TASK MATERIAL START

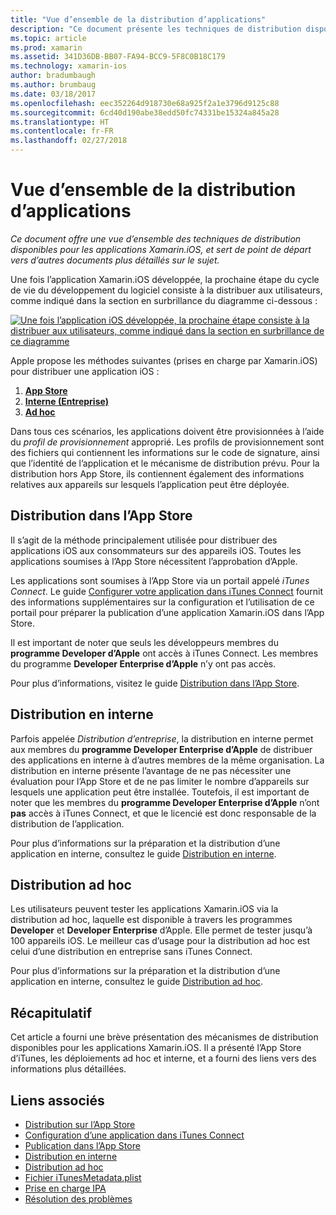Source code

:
 ```yaml
---
title: "Vue d’ensemble de la distribution d’applications"
description: "Ce document présente les techniques de distribution disponibles pour les applications Xamarin.iOS, et sert de point de départ vers d’autres documents plus détaillés sur le sujet."
ms.topic: article
ms.prod: xamarin
ms.assetid: 341D36DB-BB07-FA94-BCC9-5F8C0B18C179
ms.technology: xamarin-ios
author: bradumbaugh
ms.author: brumbaug
ms.date: 03/18/2017
ms.openlocfilehash: eec352264d918730e68a925f2a1e3796d9125c88
ms.sourcegitcommit: 6cd40d190abe38edd50fc74331be15324a845a28
ms.translationtype: HT
ms.contentlocale: fr-FR
ms.lasthandoff: 02/27/2018
---
```

# <a name="app-distribution-overview"></a>Vue d’ensemble de la distribution d’applications

_Ce document offre une vue d’ensemble des techniques de distribution disponibles pour les applications Xamarin.iOS, et sert de point de départ vers d’autres documents plus détaillés sur le sujet._

Une fois l’application Xamarin.iOS développée, la prochaine étape du cycle de vie du développement du logiciel consiste à la distribuer aux utilisateurs, comme indiqué dans la section en surbrillance du diagramme ci-dessous :


[![](images/publishingdiagram.png "Une fois l’application iOS développée, la prochaine étape consiste à la distribuer aux utilisateurs, comme indiqué dans la section en surbrillance de ce diagramme")](images/publishingdiagram.png)


Apple propose les méthodes suivantes (prises en charge par Xamarin.iOS) pour distribuer une application iOS :

1. [**App Store**](#App_Store_Distribution)
2. [**Interne (Entreprise)**](#In-House_Distribution)
2. [**Ad hoc**](#Ad_Hoc_Distribution)

Dans tous ces scénarios, les applications doivent être provisionnées à l’aide du *profil de provisionnement* approprié. Les profils de provisionnement sont des fichiers qui contiennent les informations sur le code de signature, ainsi que l’identité de l’application et le mécanisme de distribution prévu. Pour la distribution hors App Store, ils contiennent également des informations relatives aux appareils sur lesquels l’application peut être déployée.

## <a name="app-store-distribution"></a>Distribution dans l’App Store

Il s’agit de la méthode principalement utilisée pour distribuer des applications iOS aux consommateurs sur des appareils iOS. Toutes les applications soumises à l’App Store nécessitent l’approbation d’Apple.

Les applications sont soumises à l’App Store via un portail appelé *iTunes Connect*. Le guide [Configurer votre application dans iTunes Connect](~/ios/deploy-test/app-distribution/app-store-distribution/itunesconnect.md) fournit des informations supplémentaires sur la configuration et l’utilisation de ce portail pour préparer la publication d’une application Xamarin.iOS dans l’App Store.

Il est important de noter que seuls les développeurs membres du **programme Developer d’Apple** ont accès à iTunes Connect. Les membres du programme **Developer Enterprise d’Apple** n’y ont pas accès.

Pour plus d’informations, visitez le guide [Distribution dans l’App Store](~/ios/deploy-test/app-distribution/app-store-distribution/index.md).

## <a name="in-house-distribution"></a>Distribution en interne

Parfois appelée *Distribution d’entreprise*, la distribution en interne permet aux membres du **programme Developer Enterprise d’Apple** de distribuer des applications en interne à d’autres membres de la même organisation. La distribution en interne présente l’avantage de ne pas nécessiter une évaluation pour l’App Store et de ne pas limiter le nombre d’appareils sur lesquels une application peut être installée. Toutefois, il est important de noter que les membres du **programme Developer Enterprise d’Apple** n’ont **pas** accès à iTunes Connect, et que le licencié est donc responsable de la distribution de l’application.

Pour plus d’informations sur la préparation et la distribution d’une application en interne, consultez le guide [Distribution en interne](~/ios/deploy-test/app-distribution/in-house-distribution.md).


## <a name="ad-hoc-distribution"></a>Distribution ad hoc

Les utilisateurs peuvent tester les applications Xamarin.iOS via la distribution ad hoc, laquelle est disponible à travers les programmes **Developer** et **Developer Enterprise** d’Apple. Elle permet de tester jusqu’à 100 appareils iOS. Le meilleur cas d’usage pour la distribution ad hoc est celui d’une distribution en entreprise sans iTunes Connect.

Pour plus d’informations sur la préparation et la distribution d’une application en interne, consultez le guide [Distribution ad hoc](~/ios/deploy-test/app-distribution/ad-hoc-distribution.md).

## <a name="summary"></a>Récapitulatif

Cet article a fourni une brève présentation des mécanismes de distribution disponibles pour les applications Xamarin.iOS. Il a présenté l’App Store d’iTunes, les déploiements ad hoc et interne, et a fourni des liens vers des informations plus détaillées.

## <a name="related-links"></a>Liens associés

- [Distribution sur l’App Store](~/ios/deploy-test/app-distribution/app-store-distribution/index.md)
- [Configuration d’une application dans iTunes Connect](~/ios/deploy-test/app-distribution/app-store-distribution/itunesconnect.md)
- [Publication dans l’App Store](~/ios/deploy-test/app-distribution/app-store-distribution/publishing-to-the-app-store.md)
- [Distribution en interne](~/ios/deploy-test/app-distribution/in-house-distribution.md)
- [Distribution ad hoc](~/ios/deploy-test/app-distribution/ad-hoc-distribution.md)
- [Fichier iTunesMetadata.plist](~/ios/deploy-test/app-distribution/itunesmetadata.md)
- [Prise en charge IPA](~/ios/deploy-test/app-distribution/ipa-support.md)
- [Résolution des problèmes](~/ios/deploy-test/troubleshooting.md)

TASK MATERIAL END

* [TASK STATEMENT]:
Look above for the line with "guide [Distribution ad"; retype exactly that line, every line after it up to the line with "- [Distribution sur", and that line too, nothing else.

* [EXPECTED ANSWER]:
Pour plus d’informations sur la préparation et la distribution d’une application en interne, consultez le guide [Distribution ad hoc](~/ios/deploy-test/app-distribution/ad-hoc-distribution.md).

## <a name="summary"></a>Récapitulatif

Cet article a fourni une brève présentation des mécanismes de distribution disponibles pour les applications Xamarin.iOS. Il a présenté l’App Store d’iTunes, les déploiements ad hoc et interne, et a fourni des liens vers des informations plus détaillées.

## <a name="related-links"></a>Liens associés

- [Distribution sur l’App Store](~/ios/deploy-test/app-distribution/app-store-distribution/index.md)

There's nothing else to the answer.